10 – Séchoirs à fruits et légumes : sur proposition de Claude Tembelly, chargé du projet de fabrication des bûchettes de charbon, nous avons développé quatre prototypes de séchoirs à fruits et légumes, permettant aux maraîchers de conserver leurs excédants de récolte. Deux prototypes, en tôle zinguée, baguettes de bois et contreplaqué – matériaux ni rares ni chers – se sont avérés efficaces et d’un bon rapport qualité-prix. Ils peuvent être commercialisés sous deux formes : séchoir simple à 6 casiers, ou avec 6 ou 12 casiers supplémentaires. Ces casiers permettent un séchage à convection naturelle dans le séchoir, puis, à l’extérieur, un séchage à rayonnement direct, une fois la déshydratation initiée, ce qui démultiplie la rentabilité. Le séchoir est enduit d’huile de neem (production locale de Bandiagara) contre les termites. Des menuisiers seront formés à leur construction et entretien. Nos sites pilotes seront situés à Kita, Bamako et Bandiagara. Dans un deuxième temps, nous envisageons une collaboration entre l’Institut National des Arts de Bamako, une école de design française et une fondation, pour développer un kit et ainsi lever le frein à la généralisation du séchoir dans les zones très enclavées, le vrai facteur limitant étant la construction du séchoir en zone rurale enclavée.
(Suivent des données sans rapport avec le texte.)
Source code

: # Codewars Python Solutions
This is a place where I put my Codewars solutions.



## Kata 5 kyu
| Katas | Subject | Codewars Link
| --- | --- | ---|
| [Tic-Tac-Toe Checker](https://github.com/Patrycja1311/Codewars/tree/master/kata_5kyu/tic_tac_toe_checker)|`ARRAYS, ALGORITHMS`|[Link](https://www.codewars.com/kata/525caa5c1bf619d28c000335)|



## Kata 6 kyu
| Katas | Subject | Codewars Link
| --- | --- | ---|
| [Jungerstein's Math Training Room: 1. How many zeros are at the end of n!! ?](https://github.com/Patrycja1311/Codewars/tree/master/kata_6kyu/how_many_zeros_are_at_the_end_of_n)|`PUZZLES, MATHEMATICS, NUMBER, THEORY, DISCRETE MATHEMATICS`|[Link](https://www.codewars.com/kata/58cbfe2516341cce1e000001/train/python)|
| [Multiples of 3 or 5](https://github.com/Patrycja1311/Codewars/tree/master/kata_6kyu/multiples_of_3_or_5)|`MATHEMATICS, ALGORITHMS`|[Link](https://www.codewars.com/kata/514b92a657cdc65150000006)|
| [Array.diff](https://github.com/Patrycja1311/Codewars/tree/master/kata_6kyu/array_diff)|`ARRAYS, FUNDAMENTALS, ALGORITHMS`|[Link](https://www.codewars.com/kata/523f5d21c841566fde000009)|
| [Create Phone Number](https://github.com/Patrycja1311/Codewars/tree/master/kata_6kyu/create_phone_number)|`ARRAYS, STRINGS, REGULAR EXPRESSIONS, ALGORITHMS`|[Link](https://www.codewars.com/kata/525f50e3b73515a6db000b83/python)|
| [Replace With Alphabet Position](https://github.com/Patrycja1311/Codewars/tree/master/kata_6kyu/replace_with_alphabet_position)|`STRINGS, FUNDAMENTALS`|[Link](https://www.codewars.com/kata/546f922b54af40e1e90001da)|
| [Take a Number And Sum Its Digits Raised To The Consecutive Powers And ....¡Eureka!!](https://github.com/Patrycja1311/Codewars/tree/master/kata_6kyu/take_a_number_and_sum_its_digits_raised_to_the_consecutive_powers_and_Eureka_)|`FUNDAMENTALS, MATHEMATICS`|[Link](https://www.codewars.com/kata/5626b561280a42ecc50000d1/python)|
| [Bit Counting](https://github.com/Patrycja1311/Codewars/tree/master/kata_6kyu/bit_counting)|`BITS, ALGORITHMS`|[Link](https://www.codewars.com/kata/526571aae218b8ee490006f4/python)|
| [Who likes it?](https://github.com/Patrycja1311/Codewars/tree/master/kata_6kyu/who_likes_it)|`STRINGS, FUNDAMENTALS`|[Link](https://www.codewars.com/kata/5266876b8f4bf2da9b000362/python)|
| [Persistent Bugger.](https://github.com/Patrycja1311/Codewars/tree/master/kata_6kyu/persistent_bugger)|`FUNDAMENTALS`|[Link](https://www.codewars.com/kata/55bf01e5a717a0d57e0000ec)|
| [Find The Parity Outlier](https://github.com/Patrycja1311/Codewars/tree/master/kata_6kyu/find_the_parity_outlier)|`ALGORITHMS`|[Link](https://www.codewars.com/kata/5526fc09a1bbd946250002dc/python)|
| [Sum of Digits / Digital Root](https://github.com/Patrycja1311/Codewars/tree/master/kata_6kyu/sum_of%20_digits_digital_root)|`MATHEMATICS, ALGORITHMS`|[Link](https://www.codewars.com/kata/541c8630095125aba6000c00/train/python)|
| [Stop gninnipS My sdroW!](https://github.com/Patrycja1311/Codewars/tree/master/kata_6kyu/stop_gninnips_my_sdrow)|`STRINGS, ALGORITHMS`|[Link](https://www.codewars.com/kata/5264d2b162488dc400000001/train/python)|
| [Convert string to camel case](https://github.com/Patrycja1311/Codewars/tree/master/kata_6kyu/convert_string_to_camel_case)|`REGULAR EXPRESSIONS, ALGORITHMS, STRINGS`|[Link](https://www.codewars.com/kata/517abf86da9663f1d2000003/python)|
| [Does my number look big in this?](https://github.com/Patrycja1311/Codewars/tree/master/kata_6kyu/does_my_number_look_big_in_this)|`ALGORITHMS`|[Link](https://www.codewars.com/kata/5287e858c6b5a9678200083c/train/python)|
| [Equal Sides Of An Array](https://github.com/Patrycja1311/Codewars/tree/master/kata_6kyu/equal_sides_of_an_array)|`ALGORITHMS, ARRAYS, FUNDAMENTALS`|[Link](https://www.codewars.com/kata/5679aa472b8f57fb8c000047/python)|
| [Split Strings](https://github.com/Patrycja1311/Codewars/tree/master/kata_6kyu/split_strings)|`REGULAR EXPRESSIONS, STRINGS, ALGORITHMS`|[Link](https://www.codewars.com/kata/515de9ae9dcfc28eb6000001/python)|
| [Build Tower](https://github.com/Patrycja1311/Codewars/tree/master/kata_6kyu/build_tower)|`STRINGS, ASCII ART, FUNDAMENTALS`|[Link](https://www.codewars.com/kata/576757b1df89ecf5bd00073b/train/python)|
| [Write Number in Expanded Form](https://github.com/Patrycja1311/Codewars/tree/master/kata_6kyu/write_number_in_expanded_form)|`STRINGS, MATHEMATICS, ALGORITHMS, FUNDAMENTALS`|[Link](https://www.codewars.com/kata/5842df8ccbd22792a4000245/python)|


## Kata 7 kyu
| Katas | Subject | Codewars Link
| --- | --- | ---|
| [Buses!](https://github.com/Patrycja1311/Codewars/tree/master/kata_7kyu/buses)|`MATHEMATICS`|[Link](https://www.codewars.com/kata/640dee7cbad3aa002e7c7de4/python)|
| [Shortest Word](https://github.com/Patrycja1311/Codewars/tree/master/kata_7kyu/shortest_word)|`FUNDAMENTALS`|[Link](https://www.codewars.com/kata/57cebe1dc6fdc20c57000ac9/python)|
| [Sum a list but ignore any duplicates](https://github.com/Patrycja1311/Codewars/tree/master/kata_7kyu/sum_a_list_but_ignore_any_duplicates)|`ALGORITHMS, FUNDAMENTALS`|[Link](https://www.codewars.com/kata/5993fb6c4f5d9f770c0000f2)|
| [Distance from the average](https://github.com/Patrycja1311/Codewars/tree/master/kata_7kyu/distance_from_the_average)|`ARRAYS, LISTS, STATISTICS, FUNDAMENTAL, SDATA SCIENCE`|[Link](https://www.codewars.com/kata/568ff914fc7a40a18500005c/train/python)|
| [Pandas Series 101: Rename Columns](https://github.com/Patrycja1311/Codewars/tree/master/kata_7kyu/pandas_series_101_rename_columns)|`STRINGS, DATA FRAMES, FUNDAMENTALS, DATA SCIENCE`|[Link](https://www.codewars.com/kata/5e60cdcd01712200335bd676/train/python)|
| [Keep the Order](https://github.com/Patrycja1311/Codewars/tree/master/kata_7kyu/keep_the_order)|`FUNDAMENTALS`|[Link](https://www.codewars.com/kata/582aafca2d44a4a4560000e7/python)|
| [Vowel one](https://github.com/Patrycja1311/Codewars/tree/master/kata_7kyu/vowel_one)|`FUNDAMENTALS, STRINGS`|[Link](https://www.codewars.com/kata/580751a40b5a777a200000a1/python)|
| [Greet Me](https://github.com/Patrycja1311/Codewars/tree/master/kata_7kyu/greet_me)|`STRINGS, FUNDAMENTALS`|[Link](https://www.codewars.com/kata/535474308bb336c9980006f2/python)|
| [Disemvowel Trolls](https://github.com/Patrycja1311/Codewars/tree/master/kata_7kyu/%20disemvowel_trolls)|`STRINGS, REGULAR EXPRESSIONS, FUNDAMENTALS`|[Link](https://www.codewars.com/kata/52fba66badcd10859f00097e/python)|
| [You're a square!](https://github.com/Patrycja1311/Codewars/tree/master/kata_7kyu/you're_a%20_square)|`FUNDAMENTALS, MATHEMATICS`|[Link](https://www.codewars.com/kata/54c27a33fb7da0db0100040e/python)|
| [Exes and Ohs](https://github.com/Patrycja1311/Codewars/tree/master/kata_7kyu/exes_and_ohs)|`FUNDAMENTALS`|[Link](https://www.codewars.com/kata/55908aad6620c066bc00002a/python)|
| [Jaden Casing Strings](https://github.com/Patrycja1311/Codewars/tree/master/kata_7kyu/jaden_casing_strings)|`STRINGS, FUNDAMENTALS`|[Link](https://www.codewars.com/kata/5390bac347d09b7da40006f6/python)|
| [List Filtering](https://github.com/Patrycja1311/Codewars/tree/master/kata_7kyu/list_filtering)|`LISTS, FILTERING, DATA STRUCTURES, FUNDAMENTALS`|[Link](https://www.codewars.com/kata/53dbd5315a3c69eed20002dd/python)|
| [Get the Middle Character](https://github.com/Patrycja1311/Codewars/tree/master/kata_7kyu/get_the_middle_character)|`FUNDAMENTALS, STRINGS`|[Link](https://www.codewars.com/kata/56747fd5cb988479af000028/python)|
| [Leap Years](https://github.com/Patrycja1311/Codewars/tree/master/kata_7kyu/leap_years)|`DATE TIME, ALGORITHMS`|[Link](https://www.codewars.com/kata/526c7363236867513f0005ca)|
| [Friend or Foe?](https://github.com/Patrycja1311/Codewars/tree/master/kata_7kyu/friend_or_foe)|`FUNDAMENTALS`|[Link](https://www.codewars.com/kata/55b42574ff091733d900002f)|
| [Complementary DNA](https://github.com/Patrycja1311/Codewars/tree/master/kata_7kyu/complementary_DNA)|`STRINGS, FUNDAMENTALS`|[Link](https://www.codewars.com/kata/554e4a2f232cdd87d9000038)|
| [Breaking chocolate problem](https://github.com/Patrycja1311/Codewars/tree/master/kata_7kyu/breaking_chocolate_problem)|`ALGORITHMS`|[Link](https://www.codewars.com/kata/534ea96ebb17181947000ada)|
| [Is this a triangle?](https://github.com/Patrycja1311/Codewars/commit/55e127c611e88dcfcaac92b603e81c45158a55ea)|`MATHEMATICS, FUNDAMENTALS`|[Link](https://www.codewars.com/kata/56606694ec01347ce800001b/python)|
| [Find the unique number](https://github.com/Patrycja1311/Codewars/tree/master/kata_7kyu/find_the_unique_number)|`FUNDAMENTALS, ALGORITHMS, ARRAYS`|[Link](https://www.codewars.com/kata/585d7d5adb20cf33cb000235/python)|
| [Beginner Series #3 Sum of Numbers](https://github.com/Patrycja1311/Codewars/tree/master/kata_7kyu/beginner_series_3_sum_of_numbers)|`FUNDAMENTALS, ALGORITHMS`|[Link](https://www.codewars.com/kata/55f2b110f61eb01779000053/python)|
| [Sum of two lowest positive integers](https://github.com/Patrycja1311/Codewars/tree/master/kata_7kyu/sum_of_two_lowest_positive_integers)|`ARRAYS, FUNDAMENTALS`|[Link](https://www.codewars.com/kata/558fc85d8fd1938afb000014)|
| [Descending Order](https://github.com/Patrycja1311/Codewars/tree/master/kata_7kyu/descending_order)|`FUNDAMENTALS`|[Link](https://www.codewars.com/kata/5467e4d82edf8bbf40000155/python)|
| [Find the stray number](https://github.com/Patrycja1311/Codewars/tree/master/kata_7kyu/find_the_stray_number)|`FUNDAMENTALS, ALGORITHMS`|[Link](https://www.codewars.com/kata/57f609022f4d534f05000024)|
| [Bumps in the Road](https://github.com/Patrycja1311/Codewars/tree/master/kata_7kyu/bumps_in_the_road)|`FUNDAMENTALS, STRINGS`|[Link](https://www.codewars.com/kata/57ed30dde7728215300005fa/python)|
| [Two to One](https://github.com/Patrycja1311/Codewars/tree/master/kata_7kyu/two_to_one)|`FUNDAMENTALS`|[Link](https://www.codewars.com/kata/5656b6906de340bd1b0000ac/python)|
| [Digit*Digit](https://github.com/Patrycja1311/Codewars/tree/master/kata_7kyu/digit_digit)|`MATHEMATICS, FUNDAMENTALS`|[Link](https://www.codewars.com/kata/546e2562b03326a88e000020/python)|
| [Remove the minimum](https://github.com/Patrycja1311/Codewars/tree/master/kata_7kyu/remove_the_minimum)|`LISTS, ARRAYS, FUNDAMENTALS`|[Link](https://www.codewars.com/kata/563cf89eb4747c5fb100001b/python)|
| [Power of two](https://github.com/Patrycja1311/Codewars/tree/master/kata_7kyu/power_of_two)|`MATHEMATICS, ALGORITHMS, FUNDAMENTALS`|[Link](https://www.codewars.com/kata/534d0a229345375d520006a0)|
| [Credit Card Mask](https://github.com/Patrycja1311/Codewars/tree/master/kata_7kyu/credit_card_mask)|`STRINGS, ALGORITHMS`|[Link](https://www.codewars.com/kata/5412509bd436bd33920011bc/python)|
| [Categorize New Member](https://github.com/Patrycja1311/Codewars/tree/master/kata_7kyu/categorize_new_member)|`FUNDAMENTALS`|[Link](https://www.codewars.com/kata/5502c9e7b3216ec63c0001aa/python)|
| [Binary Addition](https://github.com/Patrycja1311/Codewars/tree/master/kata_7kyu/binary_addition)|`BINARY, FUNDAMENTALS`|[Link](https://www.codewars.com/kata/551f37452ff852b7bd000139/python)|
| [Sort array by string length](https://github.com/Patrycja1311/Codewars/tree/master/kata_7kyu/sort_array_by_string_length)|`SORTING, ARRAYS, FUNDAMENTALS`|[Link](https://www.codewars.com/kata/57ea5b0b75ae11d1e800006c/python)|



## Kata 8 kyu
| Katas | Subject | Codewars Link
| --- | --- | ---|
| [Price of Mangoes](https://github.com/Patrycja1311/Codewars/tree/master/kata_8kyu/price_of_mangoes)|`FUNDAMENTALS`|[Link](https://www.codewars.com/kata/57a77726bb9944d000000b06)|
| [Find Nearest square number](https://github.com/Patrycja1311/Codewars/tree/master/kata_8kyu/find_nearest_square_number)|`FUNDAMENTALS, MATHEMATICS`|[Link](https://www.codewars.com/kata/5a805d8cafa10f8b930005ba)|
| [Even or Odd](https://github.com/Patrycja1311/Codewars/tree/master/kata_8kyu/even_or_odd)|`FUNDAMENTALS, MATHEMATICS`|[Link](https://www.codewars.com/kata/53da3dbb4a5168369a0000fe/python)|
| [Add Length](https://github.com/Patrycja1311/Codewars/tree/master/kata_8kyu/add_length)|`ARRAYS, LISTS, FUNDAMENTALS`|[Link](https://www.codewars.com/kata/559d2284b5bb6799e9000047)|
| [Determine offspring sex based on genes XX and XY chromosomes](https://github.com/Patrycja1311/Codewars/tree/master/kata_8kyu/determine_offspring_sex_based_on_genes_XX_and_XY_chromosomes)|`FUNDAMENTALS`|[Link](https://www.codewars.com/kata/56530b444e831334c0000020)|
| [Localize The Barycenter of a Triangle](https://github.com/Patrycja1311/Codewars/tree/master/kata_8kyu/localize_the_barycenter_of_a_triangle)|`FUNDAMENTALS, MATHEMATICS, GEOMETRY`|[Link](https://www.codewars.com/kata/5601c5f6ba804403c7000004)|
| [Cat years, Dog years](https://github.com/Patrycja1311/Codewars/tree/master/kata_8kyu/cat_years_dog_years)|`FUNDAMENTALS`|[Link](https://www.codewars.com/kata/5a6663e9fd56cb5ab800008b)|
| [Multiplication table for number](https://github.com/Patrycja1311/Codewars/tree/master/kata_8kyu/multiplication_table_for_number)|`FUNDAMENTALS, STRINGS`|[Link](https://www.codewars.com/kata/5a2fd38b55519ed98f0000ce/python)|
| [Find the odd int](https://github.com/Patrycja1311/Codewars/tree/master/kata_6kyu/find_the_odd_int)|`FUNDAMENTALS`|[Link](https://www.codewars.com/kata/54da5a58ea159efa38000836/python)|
D - Améliorer l’accès à l’éducation et l’information des jeunes et moins jeunes maliens

11 - Création d'une école pour les enfants des rues : Le soutien financier à l’AJEF (Association des jeunes pour l’éducation et la formation) initié cette année a permis l’ouverture d’une deuxième classe, l’emploi de deux instituteurs et d’un directeur d’école. Nous envisageons de rapprocher l’Association des administrations maliennes pour faire reconnaître l’école, aider l’AJEF à ouvrir une 3ème classe, obtenir le soutien de ces activités par des bailleurs locaux et trouver un terrain pour construire une école et offrir un cadre d’enseignement plus convenable qu’actuellement.

12 - Don de 7 ordinateurs : En 2010, nous avons distribué 7 ordinateurs, donnés par Talents et Partage (association des salariés et retraités de la Société Générale) à des collaborateurs de Yasagu Mali et trouvé un formateur. Nous en confierons 10 de plus en janvier 2011.